Segment Start: DATA EXTRACTS

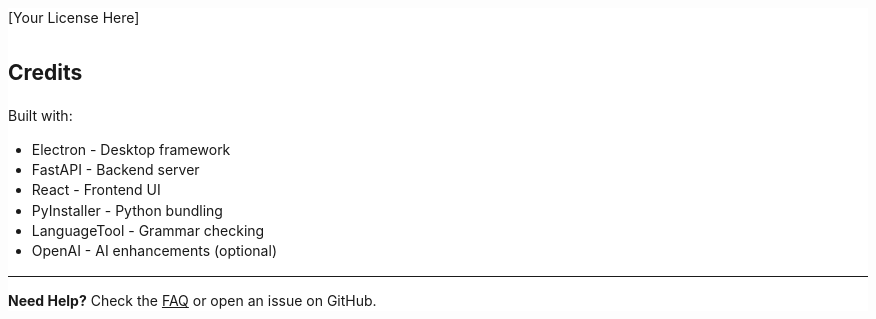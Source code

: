 [Your License Here]

## Credits

Built with:
- Electron - Desktop framework
- FastAPI - Backend server
- React - Frontend UI
- PyInstaller - Python bundling
- LanguageTool - Grammar checking
- OpenAI - AI enhancements (optional)

---

**Need Help?** Check the [FAQ](FAQ.md) or open an issue on GitHub.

Segment End: DATA EXTRACTS

Could you retype exactly the lines above from the one containing "- LanguageTool - Grammar checking" through the last line of the records, both included, and nothing else?

■ **TASK ANSWER**
- LanguageTool - Grammar checking
- OpenAI - AI enhancements (optional)

---

**Need Help?** Check the [FAQ](FAQ.md) or open an issue on GitHub.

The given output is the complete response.